Copy out all lines bearing the word "module" from the listing below.
*** DATA EXTRACTS ***
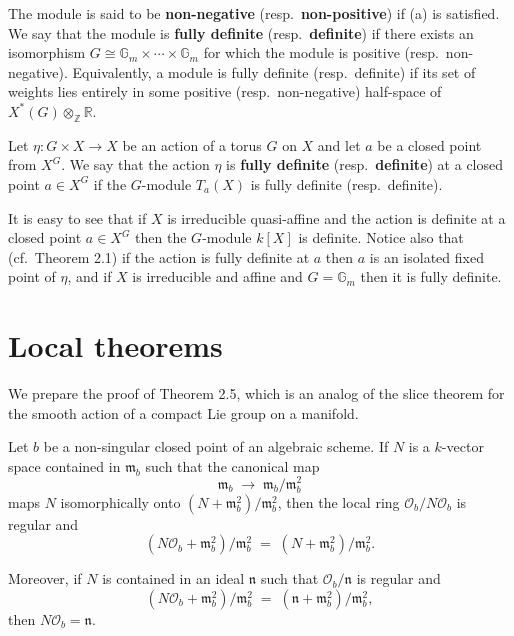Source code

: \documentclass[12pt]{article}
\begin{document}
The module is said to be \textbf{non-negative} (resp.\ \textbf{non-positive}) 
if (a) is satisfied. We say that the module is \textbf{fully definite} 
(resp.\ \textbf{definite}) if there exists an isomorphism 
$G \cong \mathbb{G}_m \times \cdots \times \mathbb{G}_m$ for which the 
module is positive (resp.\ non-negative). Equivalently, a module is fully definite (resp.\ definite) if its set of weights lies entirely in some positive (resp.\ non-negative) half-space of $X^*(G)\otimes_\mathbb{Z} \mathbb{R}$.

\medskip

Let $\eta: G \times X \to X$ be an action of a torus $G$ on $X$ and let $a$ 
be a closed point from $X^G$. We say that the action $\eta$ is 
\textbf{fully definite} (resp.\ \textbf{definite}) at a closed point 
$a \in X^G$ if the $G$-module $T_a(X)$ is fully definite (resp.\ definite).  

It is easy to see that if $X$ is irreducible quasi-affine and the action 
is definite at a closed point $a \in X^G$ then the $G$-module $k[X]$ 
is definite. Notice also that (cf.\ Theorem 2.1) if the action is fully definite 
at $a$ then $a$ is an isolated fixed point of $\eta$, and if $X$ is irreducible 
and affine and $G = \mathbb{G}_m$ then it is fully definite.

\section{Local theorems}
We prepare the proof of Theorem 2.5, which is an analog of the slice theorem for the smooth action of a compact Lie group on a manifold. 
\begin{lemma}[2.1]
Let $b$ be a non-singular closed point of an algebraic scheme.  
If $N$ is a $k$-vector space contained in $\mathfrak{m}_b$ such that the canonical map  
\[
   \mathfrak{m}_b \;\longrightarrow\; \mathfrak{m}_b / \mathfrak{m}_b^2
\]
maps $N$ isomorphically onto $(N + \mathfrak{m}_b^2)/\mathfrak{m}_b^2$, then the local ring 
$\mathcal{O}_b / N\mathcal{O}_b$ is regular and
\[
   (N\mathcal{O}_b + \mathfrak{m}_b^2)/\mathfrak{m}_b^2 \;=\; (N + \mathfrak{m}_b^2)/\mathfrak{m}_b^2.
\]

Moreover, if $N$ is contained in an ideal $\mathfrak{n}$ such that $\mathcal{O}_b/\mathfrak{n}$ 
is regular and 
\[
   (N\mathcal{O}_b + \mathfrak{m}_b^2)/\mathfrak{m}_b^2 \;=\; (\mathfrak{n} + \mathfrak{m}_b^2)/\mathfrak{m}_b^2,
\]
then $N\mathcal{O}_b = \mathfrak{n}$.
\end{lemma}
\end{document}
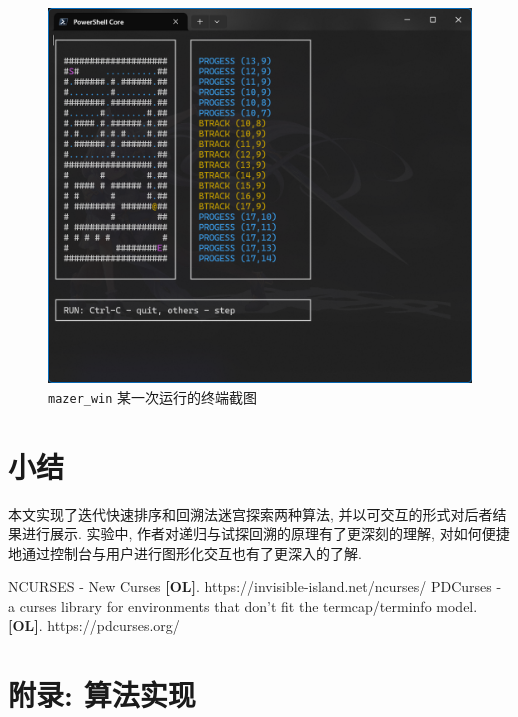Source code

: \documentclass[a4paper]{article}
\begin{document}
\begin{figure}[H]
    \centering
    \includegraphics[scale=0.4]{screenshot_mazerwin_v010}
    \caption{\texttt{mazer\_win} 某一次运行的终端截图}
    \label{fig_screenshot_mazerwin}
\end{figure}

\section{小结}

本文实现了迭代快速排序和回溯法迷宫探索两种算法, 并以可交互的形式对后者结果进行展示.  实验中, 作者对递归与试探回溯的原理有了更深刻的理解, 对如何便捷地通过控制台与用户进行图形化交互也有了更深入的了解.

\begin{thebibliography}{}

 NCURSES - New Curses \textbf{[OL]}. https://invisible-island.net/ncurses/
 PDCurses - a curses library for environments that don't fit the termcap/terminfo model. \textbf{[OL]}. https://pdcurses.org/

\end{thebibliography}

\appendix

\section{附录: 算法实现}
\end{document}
*** End of DATA EXTRACTS ***
*** DATA EXTRACTS ***
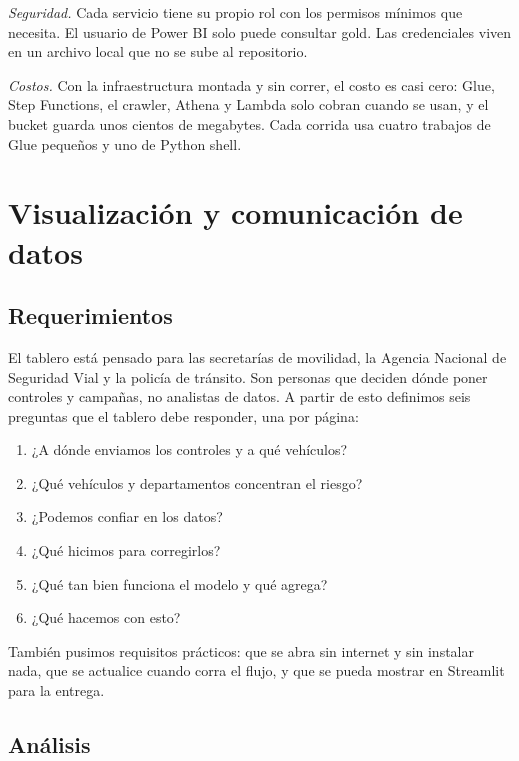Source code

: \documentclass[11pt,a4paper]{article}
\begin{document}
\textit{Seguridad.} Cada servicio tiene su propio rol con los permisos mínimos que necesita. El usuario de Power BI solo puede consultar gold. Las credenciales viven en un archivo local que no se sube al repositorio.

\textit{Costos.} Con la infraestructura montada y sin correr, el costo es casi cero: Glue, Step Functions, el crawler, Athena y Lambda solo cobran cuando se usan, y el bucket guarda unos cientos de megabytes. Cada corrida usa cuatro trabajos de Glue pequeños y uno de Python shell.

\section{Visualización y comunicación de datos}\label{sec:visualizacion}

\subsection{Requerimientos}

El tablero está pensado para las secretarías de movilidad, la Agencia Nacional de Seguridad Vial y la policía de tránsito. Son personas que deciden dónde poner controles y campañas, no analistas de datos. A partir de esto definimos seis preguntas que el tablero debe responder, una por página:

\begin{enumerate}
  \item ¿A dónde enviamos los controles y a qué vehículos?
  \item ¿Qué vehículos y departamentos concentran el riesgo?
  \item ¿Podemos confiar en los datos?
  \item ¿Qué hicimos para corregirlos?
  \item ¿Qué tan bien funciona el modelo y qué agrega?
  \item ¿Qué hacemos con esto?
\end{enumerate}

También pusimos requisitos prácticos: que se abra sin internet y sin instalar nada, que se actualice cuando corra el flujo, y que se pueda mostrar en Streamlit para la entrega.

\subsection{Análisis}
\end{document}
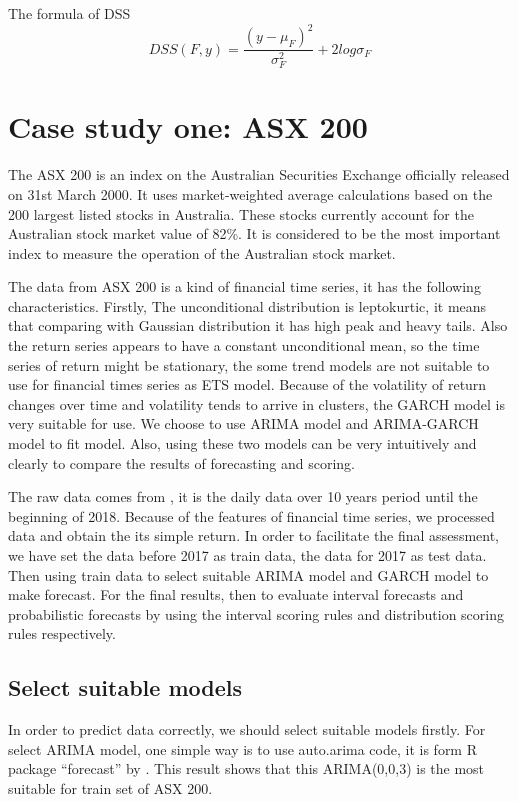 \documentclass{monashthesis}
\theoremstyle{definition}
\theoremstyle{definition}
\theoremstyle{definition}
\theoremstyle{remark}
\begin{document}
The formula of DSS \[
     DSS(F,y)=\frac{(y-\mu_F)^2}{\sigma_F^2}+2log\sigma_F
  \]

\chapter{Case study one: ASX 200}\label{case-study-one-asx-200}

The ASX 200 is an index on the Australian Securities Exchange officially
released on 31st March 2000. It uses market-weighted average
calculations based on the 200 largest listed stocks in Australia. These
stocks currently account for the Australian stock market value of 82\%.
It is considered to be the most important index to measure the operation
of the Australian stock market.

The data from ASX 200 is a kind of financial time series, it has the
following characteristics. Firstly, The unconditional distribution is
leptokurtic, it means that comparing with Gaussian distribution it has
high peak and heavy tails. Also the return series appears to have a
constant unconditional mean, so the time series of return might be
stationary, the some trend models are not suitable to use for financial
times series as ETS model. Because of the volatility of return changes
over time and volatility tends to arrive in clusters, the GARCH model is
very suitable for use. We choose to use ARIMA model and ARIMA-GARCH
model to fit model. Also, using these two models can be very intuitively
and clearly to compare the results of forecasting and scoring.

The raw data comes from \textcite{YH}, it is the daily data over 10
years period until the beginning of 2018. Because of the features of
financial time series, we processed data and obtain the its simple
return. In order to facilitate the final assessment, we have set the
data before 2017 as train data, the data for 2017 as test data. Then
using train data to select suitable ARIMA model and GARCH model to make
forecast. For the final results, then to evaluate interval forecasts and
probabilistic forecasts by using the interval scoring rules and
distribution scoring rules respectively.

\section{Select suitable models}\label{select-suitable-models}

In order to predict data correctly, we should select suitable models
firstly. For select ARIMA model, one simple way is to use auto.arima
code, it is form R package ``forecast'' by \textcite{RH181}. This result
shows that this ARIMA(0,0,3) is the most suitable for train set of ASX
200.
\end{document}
*** End of DATA EXTRACTS ***
*** DATA EXTRACTS ***
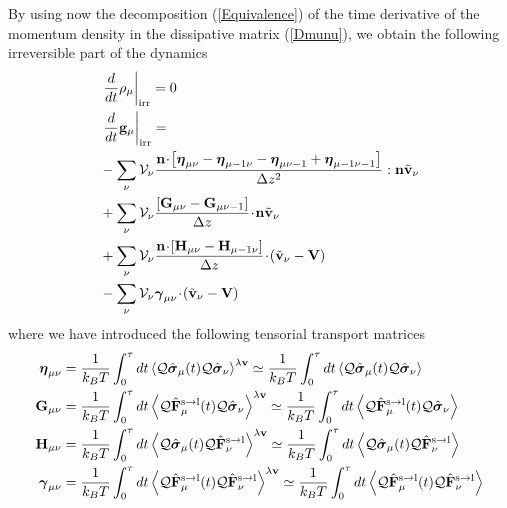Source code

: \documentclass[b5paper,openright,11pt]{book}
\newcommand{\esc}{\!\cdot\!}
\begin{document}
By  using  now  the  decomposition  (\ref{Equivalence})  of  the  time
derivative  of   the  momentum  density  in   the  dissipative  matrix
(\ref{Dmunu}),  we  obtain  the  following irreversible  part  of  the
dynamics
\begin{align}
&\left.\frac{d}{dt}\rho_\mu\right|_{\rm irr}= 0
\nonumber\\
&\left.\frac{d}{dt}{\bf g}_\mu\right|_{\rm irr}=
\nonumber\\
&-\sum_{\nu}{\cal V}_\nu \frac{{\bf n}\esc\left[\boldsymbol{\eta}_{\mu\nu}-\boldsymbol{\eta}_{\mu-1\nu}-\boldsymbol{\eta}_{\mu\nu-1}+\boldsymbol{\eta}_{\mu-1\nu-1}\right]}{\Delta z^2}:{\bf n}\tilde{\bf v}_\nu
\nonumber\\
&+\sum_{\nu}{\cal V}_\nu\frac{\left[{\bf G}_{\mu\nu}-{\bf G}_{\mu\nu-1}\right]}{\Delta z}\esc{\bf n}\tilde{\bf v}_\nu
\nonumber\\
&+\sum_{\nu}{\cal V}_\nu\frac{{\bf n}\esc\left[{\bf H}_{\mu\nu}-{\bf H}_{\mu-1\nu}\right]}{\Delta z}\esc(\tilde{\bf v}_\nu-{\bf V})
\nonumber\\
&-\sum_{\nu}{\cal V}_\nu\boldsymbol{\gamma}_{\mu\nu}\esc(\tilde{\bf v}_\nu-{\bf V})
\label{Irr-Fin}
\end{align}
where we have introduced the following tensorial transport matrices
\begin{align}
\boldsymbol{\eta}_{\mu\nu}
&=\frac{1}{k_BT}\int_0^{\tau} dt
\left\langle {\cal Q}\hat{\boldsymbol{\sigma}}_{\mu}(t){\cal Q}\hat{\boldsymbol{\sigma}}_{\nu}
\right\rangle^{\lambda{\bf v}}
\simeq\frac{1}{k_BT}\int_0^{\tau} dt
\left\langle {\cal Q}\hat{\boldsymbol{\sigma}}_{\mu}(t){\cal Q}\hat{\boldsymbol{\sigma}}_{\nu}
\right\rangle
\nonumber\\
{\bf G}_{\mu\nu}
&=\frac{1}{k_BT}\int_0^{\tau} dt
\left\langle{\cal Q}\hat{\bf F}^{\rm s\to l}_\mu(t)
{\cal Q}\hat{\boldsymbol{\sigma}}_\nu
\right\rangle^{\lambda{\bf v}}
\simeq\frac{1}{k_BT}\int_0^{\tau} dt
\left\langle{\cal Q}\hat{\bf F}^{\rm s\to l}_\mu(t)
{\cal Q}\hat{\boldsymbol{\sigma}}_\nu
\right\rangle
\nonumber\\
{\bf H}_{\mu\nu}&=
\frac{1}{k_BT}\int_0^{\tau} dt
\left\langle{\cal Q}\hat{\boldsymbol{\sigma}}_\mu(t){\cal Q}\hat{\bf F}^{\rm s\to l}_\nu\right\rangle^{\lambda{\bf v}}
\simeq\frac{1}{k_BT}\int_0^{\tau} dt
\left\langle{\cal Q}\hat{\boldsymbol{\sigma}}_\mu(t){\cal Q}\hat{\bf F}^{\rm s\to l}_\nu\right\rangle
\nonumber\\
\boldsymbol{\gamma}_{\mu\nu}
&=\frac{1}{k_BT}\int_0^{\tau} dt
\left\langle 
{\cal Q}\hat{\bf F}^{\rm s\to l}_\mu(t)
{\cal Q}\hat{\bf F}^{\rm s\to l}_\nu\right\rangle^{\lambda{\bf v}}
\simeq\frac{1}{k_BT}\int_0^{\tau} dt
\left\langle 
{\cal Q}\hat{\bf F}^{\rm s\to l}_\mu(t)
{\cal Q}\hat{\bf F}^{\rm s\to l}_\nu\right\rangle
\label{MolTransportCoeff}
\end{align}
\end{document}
*** End of DATA EXTRACTS ***
**YOUR SOLUTION:**
The module is said to be \textbf{non-negative} (resp.\ \textbf{non-positive}) 
if (a) is satisfied. We say that the module is \textbf{fully definite} 
module is positive (resp.\ non-negative). Equivalently, a module is fully definite (resp.\ definite) if its set of weights lies entirely in some positive (resp.\ non-negative) half-space of $X^*(G)\otimes_\mathbb{Z} \mathbb{R}$.
$a \in X^G$ if the $G$-module $T_a(X)$ is fully definite (resp.\ definite).  
is definite at a closed point $a \in X^G$ then the $G$-module $k[X]$ 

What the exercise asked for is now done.